--- AVAILABLE DATA ---
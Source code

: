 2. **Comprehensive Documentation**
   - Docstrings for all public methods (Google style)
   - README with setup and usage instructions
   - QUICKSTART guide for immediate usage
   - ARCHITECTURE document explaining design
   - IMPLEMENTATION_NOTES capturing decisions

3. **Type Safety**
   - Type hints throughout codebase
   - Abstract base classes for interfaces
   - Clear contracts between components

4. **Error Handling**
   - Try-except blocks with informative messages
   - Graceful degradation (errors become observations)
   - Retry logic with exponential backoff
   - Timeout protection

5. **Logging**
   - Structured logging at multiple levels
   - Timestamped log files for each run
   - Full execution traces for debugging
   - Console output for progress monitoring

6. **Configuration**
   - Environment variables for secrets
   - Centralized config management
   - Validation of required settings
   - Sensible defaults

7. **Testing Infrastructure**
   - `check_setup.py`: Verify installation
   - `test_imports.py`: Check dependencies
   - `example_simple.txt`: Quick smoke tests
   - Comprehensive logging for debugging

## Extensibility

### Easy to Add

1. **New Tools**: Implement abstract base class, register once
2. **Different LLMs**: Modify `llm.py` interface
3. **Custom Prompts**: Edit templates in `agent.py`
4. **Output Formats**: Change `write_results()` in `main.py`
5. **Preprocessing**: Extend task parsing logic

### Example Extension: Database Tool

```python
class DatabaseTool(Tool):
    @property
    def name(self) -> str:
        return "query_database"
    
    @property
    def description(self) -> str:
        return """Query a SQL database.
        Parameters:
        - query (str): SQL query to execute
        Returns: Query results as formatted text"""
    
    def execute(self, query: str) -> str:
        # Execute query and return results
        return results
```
---
▶ **TASK PROMPT**: With nothing added or dropped, retype the listing above.

▶ **EXERCISE SOLUTION**:
Source code

: 2. **Comprehensive Documentation**
   - Docstrings for all public methods (Google style)
   - README with setup and usage instructions
   - QUICKSTART guide for immediate usage
   - ARCHITECTURE document explaining design
   - IMPLEMENTATION_NOTES capturing decisions

3. **Type Safety**
   - Type hints throughout codebase
   - Abstract base classes for interfaces
   - Clear contracts between components

4. **Error Handling**
   - Try-except blocks with informative messages
   - Graceful degradation (errors become observations)
   - Retry logic with exponential backoff
   - Timeout protection

5. **Logging**
   - Structured logging at multiple levels
   - Timestamped log files for each run
   - Full execution traces for debugging
   - Console output for progress monitoring

6. **Configuration**
   - Environment variables for secrets
   - Centralized config management
   - Validation of required settings
   - Sensible defaults

7. **Testing Infrastructure**
   - `check_setup.py`: Verify installation
   - `test_imports.py`: Check dependencies
   - `example_simple.txt`: Quick smoke tests
   - Comprehensive logging for debugging

## Extensibility

### Easy to Add

1. **New Tools**: Implement abstract base class, register once
2. **Different LLMs**: Modify `llm.py` interface
3. **Custom Prompts**: Edit templates in `agent.py`
4. **Output Formats**: Change `write_results()` in `main.py`
5. **Preprocessing**: Extend task parsing logic

### Example Extension: Database Tool

```python
class DatabaseTool(Tool):
    @property
    def name(self) -> str:
        return "query_database"
    
    @property
    def description(self) -> str:
        return """Query a SQL database.
        Parameters:
        - query (str): SQL query to execute
        Returns: Query results as formatted text"""
    
    def execute(self, query: str) -> str:
        # Execute query and return results
        return results
```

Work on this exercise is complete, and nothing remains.